Indexing Molecules¶
Molecules are collections of atoms that (at least notionally) should all be bonded to each other and represent the concept of a molecule in a chemical system.
A molecule is a molecular container for atoms, residues, chains and
segments, and is implemented via the sire.mol.Molecule
class.
At a minimum, a sire.mol.Molecule
contains at least one
sire.mol.Atom
. There
is no requirement for this atom to be placed into a residue, chain
or segment, and so it is possible for a molecule to have zero
residues, chains or segments.
There are several classes in sire
that can act as molecular containers
for molecule objects. You have already encountered one, which is the
System
class, into which the molecules were first
loaded.
For example, load up the aladip
system;
>>> import sire as sr
>>> mols = sr.load(sr.expand(sr.tutorial_url, ["ala.top", "ala.crd"]))
>>> print(mols)
System( name=ACE num_molecules=631 num_residues=633 num_atoms=1912 )

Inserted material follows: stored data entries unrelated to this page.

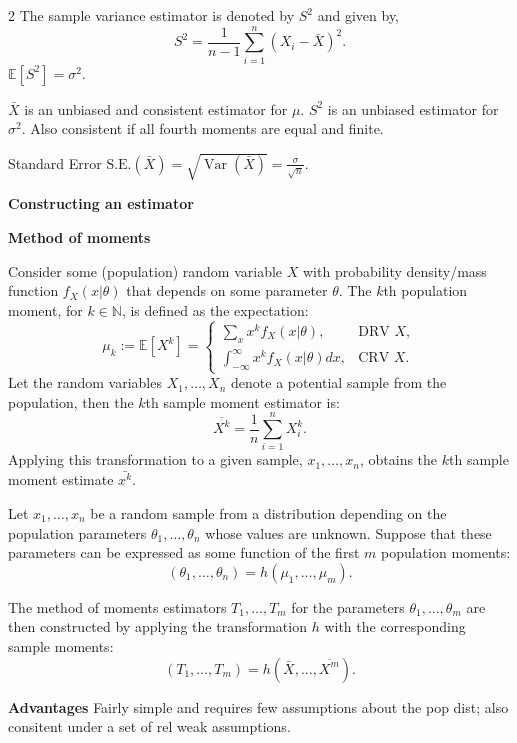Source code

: \documentclass[10pt]{extarticle}
\theoremstyle{definition}
\theoremstyle{remark}
\newcommand{\N}{\mathbb{N}}
\newcommand{\E}{\mathbb{E}}
\DeclareMathOperator{\Var}{Var}
\begin{document}
\begin{multicols}{2}
    The sample variance estimator is denoted by $S^2$ and given by, \[
        S^2 = \frac{1}{n-1} \sum_{i=1}^n(X_i-\bar{X})^2.
    \] $\E[S^2] = \sigma^2.$

    $\bar{X}$ is an unbiased and consistent estimator for $\mu$. 
    $S^2$ is an unbiased estimator for $\sigma^2$. Also consistent if all fourth
    moments are equal and finite. 

    Standard Error $\text{S.E.}(\bar{X}) = \sqrt{\Var(\bar{X})} = \frac{\sigma}{\sqrt{n}}.$

    \noindent
    \textbf{Constructing an estimator}

    \textbf{Method of moments}

    Consider some (population) random variable $X$ with probability density/mass
    function $f_X(x|\theta)$ that depends on some parameter $\theta$. The $k$th
    population
    moment, for $k \in \N$, is defined as the expectation:
    \begin{equation*}
        \mu_k := \E [X^k] = \begin{cases}
            \sum_x x^k f_X(x | \theta), & \text{DRV $X$}, \\
            \int_{-\infty}^\infty x^k f_X(x | \theta) dx, & \text{CRV $X$.}
        \end{cases}
    \end{equation*}
    Let the random variables $X_1 , \ldots , X_n$ denote a potential sample from the
    population, then the $k$th sample moment estimator is: \[
        \overline{X^k} = \frac{1}{n} \sum^n_{i=1} X^k_i.
    \]
    Applying this transformation to a given sample, $x_1 , \ldots , x_n$, obtains the
    $k$th sample moment estimate $\bar{x^k}$.

    Let $x_1 , \ldots , x_n$ be a random sample from a distribution depending on
    the population parameters $\theta_1 , \ldots , \theta_n$ whose values are
    unknown. Suppose
    that these parameters can be expressed as some function of the first $m$ 
    population moments: \[ 
        (\theta_1 , \ldots , \theta_n) = h(\mu_1 , \ldots , \mu_m).
    \]

    The method of moments estimators $T_1, \ldots, T_m$ for the parameters 
    $\theta_1, \ldots, \theta_m$ are then constructed by applying the
    transformation $h$ with the corresponding sample moments: \[
        (T_1, \ldots, T_m) = h(\bar{X}, \ldots, \overline{X^m}). 
    \]

    \textbf{Advantages} Fairly simple and requires few assumptions about the
    pop dist; also consitent under a set of rel weak assumptions. 


\end{multicols}
\end{document}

This has loaded 631 molecules. You can access molecules by their index in the system by simple index;
>>> print(mols[0])
Molecule( ACE:2 num_atoms=22 num_residues=3 )
or by their name
>>> print(mols["ACE"])
Molecule( ACE:2 num_atoms=22 num_residues=3 )
You can also index via a range
>>> print(mols[0:10])
SelectorMol( size=10
0: Molecule( ACE:2 num_atoms=22 num_residues=3 )
1: Molecule( WAT:3 num_atoms=3 num_residues=1 )
2: Molecule( WAT:4 num_atoms=3 num_residues=1 )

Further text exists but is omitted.